WHAT IS NEEDED
Please report how many lines in the following material hold the string "allocator", giving only the number.

SUPPLIED RECORDS
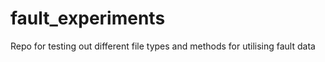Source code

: fault_experiments
=================

Repo for testing out different file types and methods for utilising fault data
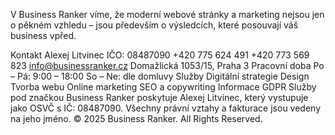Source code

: V Business Ranker víme, že moderní webové stránky a marketing nejsou jen o pěkném vzhledu – jsou především o výsledcích, které posouvají váš business vpřed.

Kontakt
Alexej Litvinec
IČO: 08487090
+420 775 624 491
+420 773 569 823
info@businessranker.cz
Domažlická 1053/15, Praha 3
Pracovní doba
Po – Pá: 9:00 – 18:00
So – Ne: dle domluvy
Služby
Digitální strategie
Design
Tvorba webu
Online marketing
SEO a copywriting
Informace
GDPR
Služby pod značkou Business Ranker poskytuje Alexej Litvinec, který vystupuje jako OSVČ s IČ: 08487090. Všechny právní vztahy a fakturace jsou vedeny na jeho jméno.
© 2025 Business Ranker. All Rights Reserved.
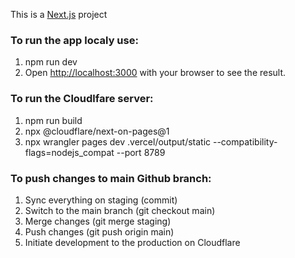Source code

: This is a [Next.js](https://nextjs.org) project

### To run the app localy use:

1. npm run dev
2. Open [http://localhost:3000](http://localhost:3000) with your browser to see the result.

### To run the Cloudlfare server:

1. npm run build
2. npx @cloudflare/next-on-pages@1
3. npx wrangler pages dev .vercel/output/static --compatibility-flags=nodejs_compat --port 8789

### To push changes to main Github branch:

1. Sync everything on staging (commit)
2. Switch to the main branch (git checkout main)
3. Merge changes (git merge staging)
4. Push changes (git push origin main)
5. Initiate development to the production on Cloudflare
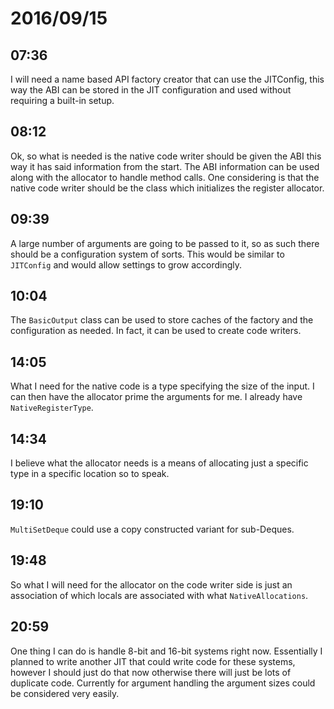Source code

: # 2016/09/15

## 07:36

I will need a name based API factory creator that can use the JITConfig, this
way the ABI can be stored in the JIT configuration and used without requiring
a built-in setup.

## 08:12

Ok, so what is needed is the native code writer should be given the ABI this
way it has said information from the start. The ABI information can be used
along with the allocator to handle method calls. One considering is that the
native code writer should be the class which initializes the register
allocator.

## 09:39

A large number of arguments are going to be passed to it, so as such there
should be a configuration system of sorts. This would be similar to `JITConfig`
and would allow settings to grow accordingly.

## 10:04

The `BasicOutput` class can be used to store caches of the factory and the
configuration as needed. In fact, it can be used to create code writers.

## 14:05

What I need for the native code is a type specifying the size of the input. I
can then have the allocator prime the arguments for me. I already have
`NativeRegisterType`.

## 14:34

I believe what the allocator needs is a means of allocating just a specific
type in a specific location so to speak.

## 19:10

`MultiSetDeque` could use a copy constructed variant for sub-Deques.

## 19:48

So what I will need for the allocator on the code writer side is just an
association of which locals are associated with what `NativeAllocations`.

## 20:59

One thing I can do is handle 8-bit and 16-bit systems right now. Essentially I
planned to write another JIT that could write code for these systems, however
I should just do that now otherwise there will just be lots of duplicate code.
Currently for argument handling the argument sizes could be considered
very easily.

SOLUTION TO THIS PROBLEM
5